Featured Alumni

Victoria College | Faculty of Arts & Science

Norman Jewison

Bachelor of Arts (BA) 1949, Hon. Doctor of Laws (Hon. LLD) 1985, Hon. Doctor of Sacred Letters (Hon. DSL) 2001

When Norman Jewison was at the University of Toronto in the late 1940s he directed some comedy and variety shows on campus. It spawned a career that would see him become one of the greatest filmmakers in Hollywood history.

But before movie-making, there was television. After he graduated from Victoria College, Jewison worked for the BBC in London for two years before coming back to Canada to write and direct musicals, dramas and comedy-variety shows for the CBC.

In 1958, he was invited to New York to direct the CBS series Your Hit Parade and later directed a series starring Judy Garland. He won three Emmy Awards during that period. It led him to his career in filmmaking.

Jewison gained international acclaim for directing movies such as The Russians are Coming (1966), In the Heat of the Night (1967), Fiddler on the Roof (1971) as well as And Justice for All (1979).

"My whole sense of social justice, dealing with subject matters much later in my life in the U.S., was incubated at the University of Toronto."

In 1984, he re-examined the theme of racism in his film adaptation of Charles Fuller’s Pulitzer Prize-winning play A Soldier’s Story, which received three Academy Award nominations. He then directed Agnes of God, his first film made in Canada, and later Moonstruck (1987) which was a major hit and Academy Award winner.

At the 1999 Academy Awards show, Jewison received the Irving G. Thalberg Memorial Award for his lifetime achievements.
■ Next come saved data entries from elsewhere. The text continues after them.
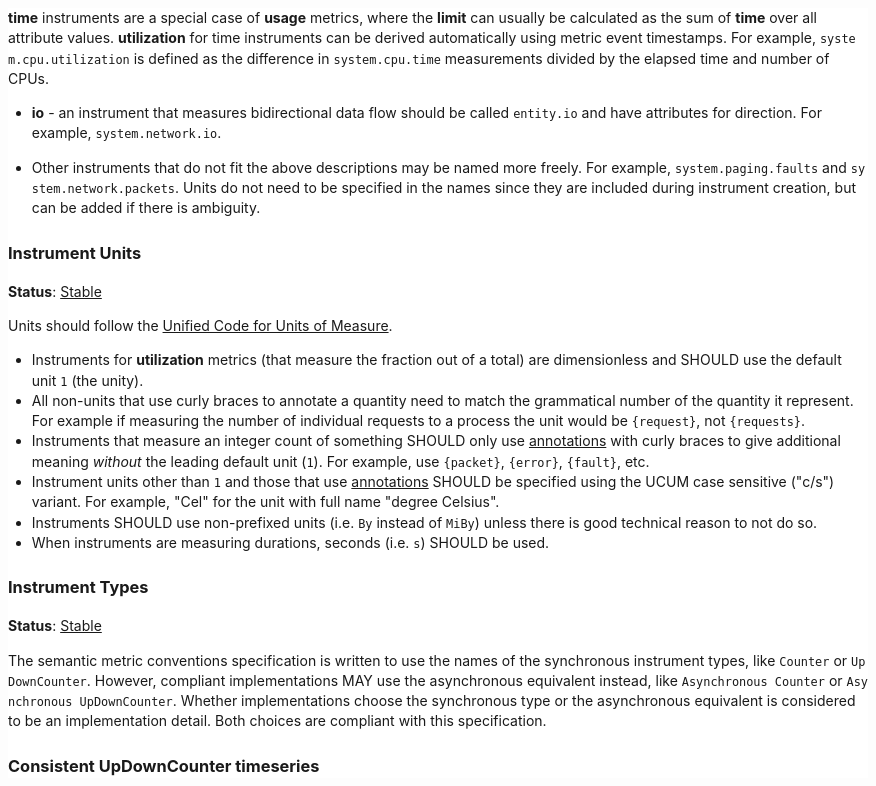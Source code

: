   **time** instruments are a special case of **usage** metrics, where the
  **limit** can usually be calculated as the sum of **time** over all attribute
  values. **utilization** for time instruments can be derived automatically
  using metric event timestamps. For example, `system.cpu.utilization` is
  defined as the difference in `system.cpu.time` measurements divided by the
  elapsed time and number of CPUs.

- **io** - an instrument that measures bidirectional data flow should be called
  `entity.io` and have attributes for direction. For example,
  `system.network.io`.

- Other instruments that do not fit the above descriptions may be named more
  freely. For example, `system.paging.faults` and `system.network.packets`.
  Units do not need to be specified in the names since they are included during
  instrument creation, but can be added if there is ambiguity.

### Instrument Units

**Status**: [Stable](../../document-status.md)

Units should follow the
[Unified Code for Units of Measure](http://unitsofmeasure.org/ucum.html).

- Instruments for **utilization** metrics (that measure the fraction out of a
  total) are dimensionless and SHOULD use the default unit `1` (the unity).
- All non-units that use curly braces to annotate a quantity need to match the
  grammatical number of the quantity it represent. For example if measuring the
  number of individual requests to a process the unit would be `{request}`, not
  `{requests}`.
- Instruments that measure an integer count of something SHOULD only use
  [annotations](https://ucum.org/ucum.html#para-curly) with curly braces to give
  additional meaning _without_ the leading default unit (`1`). For example, use
  `{packet}`, `{error}`, `{fault}`, etc.
- Instrument units other than `1` and those that use
  [annotations](https://ucum.org/ucum.html#para-curly) SHOULD be specified using
  the UCUM case sensitive ("c/s") variant. For example, "Cel" for the unit with
  full name "degree Celsius".
- Instruments SHOULD use non-prefixed units (i.e. `By` instead of `MiBy`) unless
  there is good technical reason to not do so.
- When instruments are measuring durations, seconds (i.e. `s`) SHOULD be used.

### Instrument Types

**Status**: [Stable](../../document-status.md)

The semantic metric conventions specification is written to use the names of the
synchronous instrument types, like `Counter` or `UpDownCounter`. However,
compliant implementations MAY use the asynchronous equivalent instead, like
`Asynchronous Counter` or `Asynchronous UpDownCounter`. Whether implementations
choose the synchronous type or the asynchronous equivalent is considered to be
an implementation detail. Both choices are compliant with this specification.

### Consistent UpDownCounter timeseries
The same year, he directed Hurricane, about the wrongful murder conviction of boxer Hurricane Carter.

Jewison was installed as Victoria University’s 12th Chancellor in May 2004, with his term concluding in October 2010. In October of that year, Victoria University announced the creation of the Norman Jewison Stream for Imagination and the Arts, part of the Vic One program for first-year students at U of T. Made possible by a $1-million gift from Blake Goldring, chairman and CEO of AGF Management Ltd., the program provides students with an opportunity to study how the arts play an integral role in confronting social problems and how to develop original creative work to address such problems.